Vite du giron de la servante décolletée, les épaules au vent, la chemise aux hanches, monte, avec la fumée blanchâtre du fagot, une ronde d’effrontés parpaillots qui embrassent et cajolent la servante, et grimpent boire le vin jusque sur le manteau de la cheminée. Le voilà qui enfourche le balai, comme Penguilly ; le fantastique le visite ; et voilà les eaux-fortes de minuit. Tantôt c’est un cavalier fort maigre et vêtu de noir, qui chante des séguidilles à la nymphe de l’Arnette ; tantôt le fantastique lui met en la cervelle un château au haut d’un mont, soutenu par des consoles humaines, deux petits bonshommes grotesquement accoutrés, sonnant de l’olifan, grimpant avec leurs montures jusqu’au château magique ; et dans un coin, accroupi, les coudes aux genoux et les mains aux oreilles, un petit Belzébuth cornu, grand comme l’ongle. — Eaux-fortes étranges, d’un ton roux, qui rappelle l’encre rougie par le temps des dessins à la plume du Guerchin et du Vinci.

Que Levavasseur, après avoir lu une parade de Dominique, fasse Pierrot couveur et roi, Buisson regarde une image de Watteau, et lui fait deux Pierrot : Pierrot pendu, la lune le regardant :

Je n’aurais jamais cru d’avance

Qu’on pût être si bien au bout d’une potence.

Que de sots préjugés on a sur terre, hélas !

Quand on voit en passant ces choses-là, d’en bas !

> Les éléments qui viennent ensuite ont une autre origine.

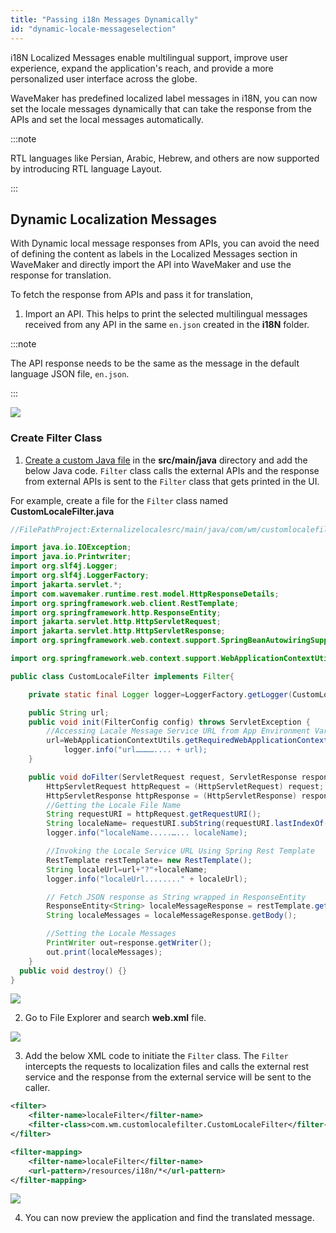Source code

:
 ```yaml
---
title: "Passing i18n Messages Dynamically"
id: "dynamic-locale-messageselection"
---
```

i18N Localized Messages enable multilingual support, improve user experience, expand the application's reach, and provide a more personalized user interface across the globe.

WaveMaker has predefined localized label messages in i18N, you can now set the locale messages dynamically that can take the response from the APIs and set the local messages automatically.

:::note

RTL languages like Persian, Arabic, Hebrew, and others are now supported by introducing RTL language Layout.

:::

## Dynamic Localization Messages 

With Dynamic local message responses from APIs, you can avoid the need of defining the content as labels in the Localized Messages section in WaveMaker and directly import the API into WaveMaker and use the response for translation.

To fetch the response from APIs and pass it for translation,

1. Import an API. This helps to print the selected multilingual messages received from any API in the same `en.json` created in the **i18N** folder.

:::note

The API response needs to be the same as the message in the default language JSON file, `en.json`.

:::

[![](/learn/assets/mock-api.png)](/learn/assets/mock-api.png)

### Create Filter Class

1. [Create a custom Java file](https://docs.wavemaker.com/learn/app-development/services/java-services/java-service)  in the **src/main/java** directory and add the below Java code. `Filter` class calls the external APIs and the response from external APIs is sent to the `Filter` class that gets printed in the UI.

For example, create a file for the `Filter` class named **CustomLocaleFilter.java**

``` java
//FilePathProject:Externalizelocalesrc/main/java/com/wm/customlocalefilter/CustomLocaleFilter.java

import java.io.IOException;
import java.io.Printwriter;
import org.slf4j.Logger;
import org.slf4j.LoggerFactory;
import jakarta.servlet.*;
import com.wavemaker.runtime.rest.model.HttpResponseDetails;
import org.springframework.web.client.RestTemplate;
import org.springframework.http.ResponseEntity;
import jakarta.servlet.http.HttpServletRequest;
import jakarta.servlet.http.HttpServletResponse;
import org.springframework.web.context.support.SpringBeanAutowiringSupport;

import org.springframework.web.context.support.WebApplicationContextUtils;

public class CustomLocaleFilter implements Filter{

    private static final Logger logger=LoggerFactory.getLogger(CustomLocaleFilter.class);

    public String url;
    public void init(FilterConfig config) throws ServletException {
        //Accessing Lacale Message Service URL from App Environment Variables
        url=WebApplicationContextUtils.getRequiredWebApplicationContext(config.getServletContext()).getEnvironment().getProperty("app.environment.localeUrl");
            logger.info("url………….... + url);
    }

    public void doFilter(ServletRequest request, ServletResponse response, FilterChain chain) throws IOException, ServletException {
        HttpServletRequest httpRequest = (HttpServletRequest) request;
        HttpServletResponse httpResponse = (HttpServletResponse) response;
        //Getting the Locale File Name
        String requestURI = httpRequest.getRequestURI();
        String localeName= requestURI.subString(requestURI.lastIndexOf("/") + 1);
        logger.info("localeName.....…... localeName);

        //Invoking the Locale Service URL Using Spring Rest Template
        RestTemplate restTemplate= new RestTemplate();
        String localeUrl=url+"?"+localeName;
        logger.info("localeUrl........" + localeUrl);

        // Fetch JSON response as String wrapped in ResponseEntity
        ResponseEntity<String> localeMessageResponse = restTemplate.getForEntity(localeUrl, String.class);
        String localeMessages = localeMessageResponse.getBody();

        //Setting the Locale Messages
        PrintWriter out=response.getWriter();
        out.print(localeMessages);
    }
  public void destroy() {}
}
```

[![](/learn/assets/filter-class.png)](/learn/assets/filter-class.png)

2. Go to File Explorer and search **web.xml** file. 

[![](/learn/assets/fileexplorer-webxml.png)](/learn/assets/fileexplorer-webxml.png)

3. Add the below XML code to initiate the `Filter` class. The `Filter` intercepts the requests to localization files and calls the external rest service and the response from the external service will be sent to the caller.
   
```xml    
<filter>
    <filter-name>localeFilter</filter-name>
    <filter-class>com.wm.customlocalefilter.CustomLocaleFilter</filter-class>
</filter>

<filter-mapping>
    <filter-name>localeFilter</filter-name>
    <url-pattern>/resources/i18n/*</url-pattern>
</filter-mapping>

```

[![](/learn/assets/xmlcode-filter-initiate.png)](/learn/assets/xmlcode-filter-initiate.png)

4. You can now preview the application and find the translated message.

puis Pierrot en collerette, son serre-tête noir un peu passant sous sa coiffe blanche, et faisant à deux mains un mémorable pied de nez. Ceci est pour l’épilogue :

Tes dix doigts allongeant ton nez original

Nargueront le public dans un lazzi final.

Levavasseur fait-il, en bon Normand, la vie de Corneille ? Buisson ne manque, comme vous imaginez, si belle occasion de portrait.

Ici le fabuliste Prarond a le Cavalier et le cheval à faire sauter un fossé. Buisson se rappelle les fuites rapides, les croupes qui s’effacent, les cavaliers couchés à l’avant, les queues droites à l’horizon, les chevauchées tempétueuses, toute cette furia équestre qu’il livrait en ses heures de fièvre à des panneaux oubliés ; il enlève d’un bond la fable de Prarond, et, la tête échauffée, sur un coin de la même planche, il jette pour l’ami Levavasseur une houle impétueuse de cavalerie tournoyante avec le mouvementé d’un Maturino dans un défilé du Guaspre. Le Cid fait rage de la vieille épée de Mudara-le-Castillan. Écoutez le Romancero : « Il défit tous les Mores, prit les cinq rois, leur fit lâcher la grande prise et les gens qui allaient captifs. »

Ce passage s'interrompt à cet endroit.